着物は宝物/士乎路紬のお話 ~岩手県一関市 和とわ総本店 着付け教室~
こんにちは。一関市の「和とわ総本店」で着付け教室の講師をさせて頂いております藤江です。
10月になりました。近頃はめっきり肌寒く、身軽になってきているカレンダーを見ては「月日の過ぎ去るのが何故にこんなに早い」とため息をついたり独り言を漏らしたり…。
敬老の日の出来事
先日敬老の日、自治会で当祝者への記念品配布のお手伝いをさせていただいた時のことです。
80歳以上の大先輩のお宅にお伺いし、記念品をお渡しし、お祝いを申し上げるや否や
「あら、恵喜子ちゃん? 久しぶりだね。入って話し語りしていって。」
とマスクをしての訪問なのに認識して頂けたことに驚きました。
ある方は「恵喜子ちゃん何歳になった?」と聞いてきます。
「〇〇になったよ」と話すと「そんなになったの?」と驚かれてしまいました。
そう言うあなたも敬老の日の記念品をいただくくらいお年を重ねているのですよ、と私は心の中でつぶやきながら……。
父の同級生だったり、母の友達だったり、いまだに皆さんの中では私もまだまだ娘っ子のレベルなのでしょうね。

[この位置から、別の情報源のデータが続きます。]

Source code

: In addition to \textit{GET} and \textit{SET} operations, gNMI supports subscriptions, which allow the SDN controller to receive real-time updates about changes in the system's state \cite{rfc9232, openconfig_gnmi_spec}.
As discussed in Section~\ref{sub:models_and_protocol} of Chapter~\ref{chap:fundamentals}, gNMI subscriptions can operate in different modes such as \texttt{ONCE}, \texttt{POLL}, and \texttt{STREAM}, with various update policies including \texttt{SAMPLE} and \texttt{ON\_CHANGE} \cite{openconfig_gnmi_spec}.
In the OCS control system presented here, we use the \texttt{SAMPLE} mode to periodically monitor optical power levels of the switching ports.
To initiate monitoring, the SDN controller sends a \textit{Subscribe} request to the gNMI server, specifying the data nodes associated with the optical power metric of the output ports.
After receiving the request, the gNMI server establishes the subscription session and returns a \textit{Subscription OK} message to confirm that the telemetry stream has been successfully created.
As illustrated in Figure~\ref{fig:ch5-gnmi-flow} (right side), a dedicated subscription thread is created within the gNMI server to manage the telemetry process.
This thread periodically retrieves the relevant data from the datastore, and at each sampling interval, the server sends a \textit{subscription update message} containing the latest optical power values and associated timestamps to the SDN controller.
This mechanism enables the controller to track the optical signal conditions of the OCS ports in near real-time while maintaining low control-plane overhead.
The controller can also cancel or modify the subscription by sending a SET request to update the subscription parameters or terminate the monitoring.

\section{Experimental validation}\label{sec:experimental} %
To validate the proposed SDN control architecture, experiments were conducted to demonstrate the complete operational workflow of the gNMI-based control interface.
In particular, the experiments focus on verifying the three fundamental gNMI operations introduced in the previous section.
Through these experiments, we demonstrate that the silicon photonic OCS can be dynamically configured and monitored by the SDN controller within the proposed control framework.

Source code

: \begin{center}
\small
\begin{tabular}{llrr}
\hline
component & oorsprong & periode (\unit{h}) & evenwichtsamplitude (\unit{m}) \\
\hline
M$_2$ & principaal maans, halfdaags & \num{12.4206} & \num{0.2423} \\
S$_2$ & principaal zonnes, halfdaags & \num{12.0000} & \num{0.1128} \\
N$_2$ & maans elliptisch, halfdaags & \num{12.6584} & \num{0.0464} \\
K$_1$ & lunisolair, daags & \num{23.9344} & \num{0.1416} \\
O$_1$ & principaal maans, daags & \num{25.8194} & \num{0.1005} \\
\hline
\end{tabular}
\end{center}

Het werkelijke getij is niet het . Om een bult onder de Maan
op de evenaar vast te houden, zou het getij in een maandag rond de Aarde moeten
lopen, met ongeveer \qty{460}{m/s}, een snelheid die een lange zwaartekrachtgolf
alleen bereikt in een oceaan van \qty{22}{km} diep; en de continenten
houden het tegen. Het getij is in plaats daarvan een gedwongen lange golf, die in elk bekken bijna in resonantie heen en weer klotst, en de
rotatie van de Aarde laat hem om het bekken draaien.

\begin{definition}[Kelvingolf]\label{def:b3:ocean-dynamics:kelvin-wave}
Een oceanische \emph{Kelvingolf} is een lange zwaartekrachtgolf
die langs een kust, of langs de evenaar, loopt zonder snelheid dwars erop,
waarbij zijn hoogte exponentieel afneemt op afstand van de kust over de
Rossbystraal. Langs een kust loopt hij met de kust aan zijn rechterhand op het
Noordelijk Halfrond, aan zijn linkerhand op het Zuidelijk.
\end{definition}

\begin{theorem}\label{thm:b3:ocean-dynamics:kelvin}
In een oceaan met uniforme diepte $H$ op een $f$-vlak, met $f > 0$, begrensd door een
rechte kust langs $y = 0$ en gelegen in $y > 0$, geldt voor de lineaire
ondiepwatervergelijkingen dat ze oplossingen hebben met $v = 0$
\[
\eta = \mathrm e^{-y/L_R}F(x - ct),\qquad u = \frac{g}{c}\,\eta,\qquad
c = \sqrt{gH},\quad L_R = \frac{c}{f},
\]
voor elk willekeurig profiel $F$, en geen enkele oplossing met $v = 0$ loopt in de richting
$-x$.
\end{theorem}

思い出話や近況を話していただいたりと、20分もあれば廻れるところを2時間近くもかかって帰宅。
田舎の近所ってすごく遠いんだなぁってつくづく感じてしまいました。
着物って「宝物」です
あるお宅のお母さんが、私が「和とわ」で着付け教室のお仕事をさせていただいていることを知って、
「あら、私ね、ずっと昔だけど高橋屋さんで着物つくったんだよ、立派なものだよ。今は新しいお店になって美味しいパン屋さんもやっているんだよね。」
「懐かしいなぁ、この年になって着ることなんかないけど宝物だね。さっきまで真っ黒い顔して大股で歩いていてもさ、着物着る時はさ、粉箱から出て来たみたいに顔真っ白くして、ちょこちょこ歩きになって別の人になったみたいでさ、あっはっはっは…。ところで見せっぺが…、立派な紬もあるんだよ」と。
お話しを伺いたい気持ちもあったのですが、まだお渡しするお宅が残っていたので「またの機会にね。」とお断りして次のお宅へと足を進めました。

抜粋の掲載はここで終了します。